Act2Goal introduces a goal-conditioned manipulation policy combining a visual world model with multi-scale temporal control, enabling robust, long-horizon robotic tasks with strong zero-shot generalization and rapid online adaptation.

Contribution

The paper presents Act2Goal, a novel approach integrating a visual world model with multi-scale temporal hashing for improved long-horizon manipulation.

Findings

Achieves success rates from 30% to 90% on out-of-distribution tasks.

Enables rapid autonomous improvement through reward-free online adaptation.

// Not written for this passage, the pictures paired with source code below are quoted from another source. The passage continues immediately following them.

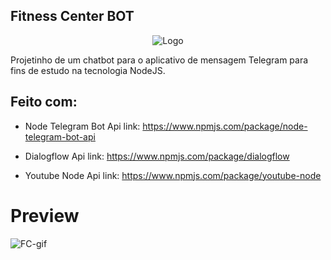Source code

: ## Fitness Center BOT
<p align="center">
    <img src="https://user-images.githubusercontent.com/32379195/91647705-277e2980-ea34-11ea-89a9-95e96149432a.png" alt="Logo">
</p>


Projetinho de um chatbot para o aplicativo de mensagem Telegram para fins de estudo na tecnologia NodeJS.

## Feito com:
* Node Telegram Bot Api
link: https://www.npmjs.com/package/node-telegram-bot-api

* Dialogflow Api
link: https://www.npmjs.com/package/dialogflow

* Youtube Node Api
link: https://www.npmjs.com/package/youtube-node

# Preview

![FC-gif](https://user-images.githubusercontent.com/32379195/91647675-ad4da500-ea33-11ea-8286-6642401001f0.gif)

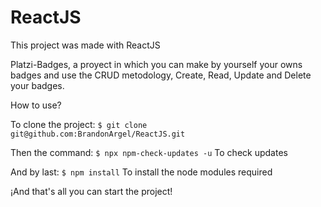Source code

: # ReactJS

This project was made with ReactJS

Platzi-Badges, a proyect in which you can make by yourself your owns badges and use the CRUD metodology, Create, Read, Update and Delete your badges.

How to use?

To clone the project:
`$ git clone git@github.com:BrandonArgel/ReactJS.git`

Then the command:
`$ npx npm-check-updates -u`
To check updates

And by last:
`$ npm install`
To install the node modules required

¡And that's all you can start the project!
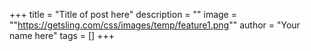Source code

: +++
title = "Title of post here"
description = ""
image = ""https://getsling.com/css/images/temp/feature1.png""
author = "Your name here"
tags = []
+++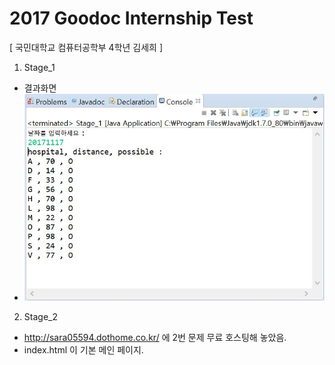 # 2017 Goodoc Internship Test
[ 국민대학교 컴퓨터공학부 4학년 김세희 ]

1. Stage_1
- 결과화면
- ![capture](./img/capture.jpg)

2. Stage_2
  - http://sara05594.dothome.co.kr/ 에 2번 문제 무료 호스팅해 놓았음.
  - index.html 이 기본 메인 페이지.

Demonstrates strong zero-shot generalization to new objects and environments.

Abstract

Specifying robotic manipulation tasks in a manner that is both expressive and precise remains a central challenge. While visual goals provide a compact and unambiguous task specification, existing goal-conditioned policies often struggle with long-horizon manipulation due to their reliance on single-step action prediction without explicit modeling of task progress. We propose Act2Goal, a general goal-conditioned manipulation policy that integrates a goal-conditioned visual world model with multi-scale temporal control. Given a current observation and a target visual goal, the world model generates a plausible sequence of intermediate visual states that captures long-horizon structure. To translate this visual plan into robust execution, we introduce Multi-Scale Temporal Hashing (MSTH), which decomposes the imagined trajectory into dense proximal frames for fine-grained closed-loop control and sparse distal frames that anchor global task consistency. The policy couples these representations with motor control through end-to-end cross-attention, enabling coherent long-horizon behavior while remaining reactive to local disturbances. Act2Goal achieves strong zero-shot generalization to novel objects, spatial layouts, and environments. We further enable reward-free online adaptation through hindsight goal relabeling with LoRA-based finetuning, allowing rapid autonomous improvement without external supervision. Real-robot experiments demonstrate that Act2Goal improves success rates from 30% to 90% on challenging out-of-distribution tasks within minutes of autonomous interaction, validating that goal-conditioned world models with multi-scale temporal control provide structured guidance necessary for robust long-horizon manipulation. Project page: https://act2goal.github.io/